She stroked her neck and unhooked her hair, from the coiffured bun, that she now realized had once belonged to her mother. And she held her breath, thinking that schools often came with their own inquisitions. She could almost feel it. The nameless students who had once been accused of cheating, some through the use of their cellphones. Others using their bodies to store pieces of information, that refused to stay intact in their brains. She lowered her head, wondering if it would have been better to have begged her mother for an extension; due to the party and her undiagnosed illness.Besides, hadn’t she taken too much cough syrup? And reached home late?  Wasn’t there somewhere else she could go?

From the other side of the room, Roger gave her a reassuring smile, as he tried to turn the pages of his dilapidated textbook. Sitting there, she could vaguely make out the edges of a comic book and a rueful smile, crossed her lips. She scratched her head, wondering about the date of the textbook’s extinction.

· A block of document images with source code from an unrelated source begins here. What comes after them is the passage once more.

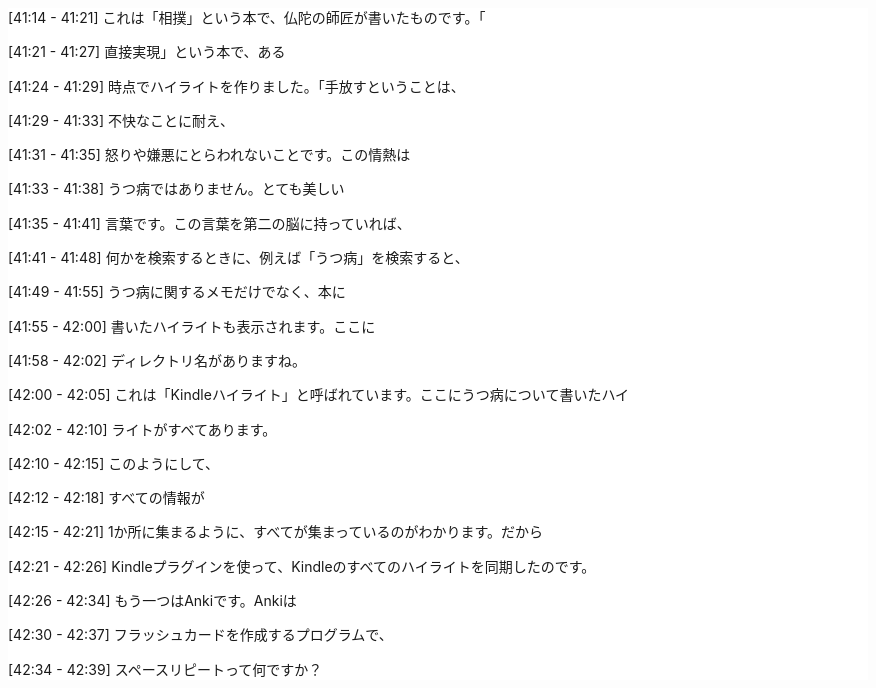 [41:14 - 41:21]
これは「相撲」という本で、仏陀の師匠が書いたものです。「

[41:21 - 41:27]
直接実現」という本で、ある

[41:24 - 41:29]
時点でハイライトを作りました。「手放すということは、

[41:29 - 41:33]
不快なことに耐え、

[41:31 - 41:35]
怒りや嫌悪にとらわれないことです。この情熱は

[41:33 - 41:38]
うつ病ではありません。とても美しい

[41:35 - 41:41]
言葉です。この言葉を第二の脳に持っていれば、

[41:41 - 41:48]
何かを検索するときに、例えば「うつ病」を検索すると、

[41:49 - 41:55]
うつ病に関するメモだけでなく、本に

[41:55 - 42:00]
書いたハイライトも表示されます。ここに

[41:58 - 42:02]
ディレクトリ名がありますね。

[42:00 - 42:05]
これは「Kindleハイライト」と呼ばれています。ここにうつ病について書いたハイ

[42:02 - 42:10]
ライトがすべてあります。

[42:10 - 42:15]
このようにして、

[42:12 - 42:18]
すべての情報が

[42:15 - 42:21]
1か所に集まるように、すべてが集まっているのがわかります。だから

[42:21 - 42:26]
Kindleプラグインを使って、Kindleのすべてのハイライトを同期したのです。

[42:26 - 42:34]
もう一つはAnkiです。Ankiは

[42:30 - 42:37]
フラッシュカードを作成するプログラムで、

[42:34 - 42:39]
スペースリピートって何ですか？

Then the voices at the door rose, and she heard the word penance and retribution. Mrs. Jenkins gave her a wry smile, before turning back to Mr. Ono.

Brandi bit her lip, remembering the last person who had gone mano a mano with Mrs. Jenkins. For two weeks straight, the girl had been made to recite dialogue from Hamlet. Brandi could still remember pieces of it. Pieces that floated across at them during recess: To be, or not to be, that is the question. She shook her head, remembering how she had stuck pieces of cotton in her ears between classes and had almost steam-rolled into the Principal, on the way to the bathroom. She grunted, thinking that even Ron and Harry Potter had been saved from the worst of it, even though they had had to encounter crying Myrtle.

She, on the other hand, hated Hamlet. Couldn’t stand Ophelia with her drivel. How hamlet had sent her mad with his talk of “get thee to a nunnery.” She cranked her neck, thinking that she wouldn’t go down without a fight. That whether or not her mother approved, she would do whatever she thought was right. Besides, she wasn’t one of those gifted children who could rely on scholarships. Instead, for her there had always been academic probation. She took a deep breath, thinking how easy it was to fall back into old habits as Teresa raised her hands in the air and gave her old friend an applause.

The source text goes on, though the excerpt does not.